Army captain blinded by battle finds strength in running
Posted March 20, 2011 10:44 p.m. EDT
Updated March 20, 2011 11:11 p.m. EDT
Cary, N.C. — Thousands of runners across the Triangle will be resting their aching legs Monday, after going the distance in the second annual Tobacco Road Marathon on Sunday, a race through Cary and western Wake County that benefits the Wounded Warrior Project.
For Army Capt. Ivan Castro, aching legs are a reminder that he's alive. Since 2006, he's struggled to run again after suffering severe injuries in a mortar attack in Iraq that killed two of his comrades.
"Every step that I take, it feels like I am alive," Castro said. "It took baby steps. I had to learn how to walk. It took three people to stand me up for the first time for only two seconds. I was so weak."
The attack didn't just take his mobility, Castro lost his eyesight as well.
"You know we all have a cross to carry. The Lord decided that this was my cross. He wouldn't give me this cross (if) he didn't think I could carry it," Castro said.
His running partner, Lt.

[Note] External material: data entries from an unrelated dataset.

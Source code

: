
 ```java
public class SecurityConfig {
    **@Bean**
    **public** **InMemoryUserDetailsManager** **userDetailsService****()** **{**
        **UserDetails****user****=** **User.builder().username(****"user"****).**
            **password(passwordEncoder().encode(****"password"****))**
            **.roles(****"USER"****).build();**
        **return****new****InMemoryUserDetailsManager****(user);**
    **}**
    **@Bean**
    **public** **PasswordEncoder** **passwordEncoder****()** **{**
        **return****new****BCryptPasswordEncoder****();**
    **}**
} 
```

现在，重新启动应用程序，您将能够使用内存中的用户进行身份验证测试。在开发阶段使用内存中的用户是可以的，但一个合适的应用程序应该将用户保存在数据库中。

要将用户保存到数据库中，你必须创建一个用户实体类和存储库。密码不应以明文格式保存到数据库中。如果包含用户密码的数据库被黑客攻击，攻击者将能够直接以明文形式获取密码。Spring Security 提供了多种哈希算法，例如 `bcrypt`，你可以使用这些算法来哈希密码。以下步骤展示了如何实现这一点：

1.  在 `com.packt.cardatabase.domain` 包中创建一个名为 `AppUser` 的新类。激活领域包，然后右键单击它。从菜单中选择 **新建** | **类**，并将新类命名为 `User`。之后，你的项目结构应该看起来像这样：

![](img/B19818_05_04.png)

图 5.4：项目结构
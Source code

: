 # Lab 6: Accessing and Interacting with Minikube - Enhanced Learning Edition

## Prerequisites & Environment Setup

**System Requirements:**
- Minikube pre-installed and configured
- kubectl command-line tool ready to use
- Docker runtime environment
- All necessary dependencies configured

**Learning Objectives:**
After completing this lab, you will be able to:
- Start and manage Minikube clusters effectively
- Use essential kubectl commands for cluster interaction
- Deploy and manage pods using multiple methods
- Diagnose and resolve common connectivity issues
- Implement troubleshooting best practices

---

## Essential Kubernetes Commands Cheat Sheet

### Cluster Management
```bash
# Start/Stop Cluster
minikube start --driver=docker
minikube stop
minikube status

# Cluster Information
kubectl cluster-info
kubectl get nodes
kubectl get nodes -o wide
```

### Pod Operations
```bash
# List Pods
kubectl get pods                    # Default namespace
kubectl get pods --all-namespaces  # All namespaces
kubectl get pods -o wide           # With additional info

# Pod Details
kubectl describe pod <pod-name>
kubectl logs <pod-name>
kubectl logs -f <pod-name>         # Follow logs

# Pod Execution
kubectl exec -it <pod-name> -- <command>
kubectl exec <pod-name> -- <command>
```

Col. Fred Dummar, helps him navigate the course with a string tied around their wrists.
"If he shows up and you don't, he can't train," Dummar said.
The pair has run seven marathons together, including the Marine Corps and Boston Marathon. The Tobacco Road Marathon was Castro's 15th.
When Castro isn't running, he's working for the Army, reaching out to soldiers who've been wounded in battle.
"If I'm able to inspire one person, if I am able to turn one life around, I think I did my job for the day," he said.
The Wounded Warrior Project aims to help raise awareness for the needs of injured service members and also offers programs and services to aid them.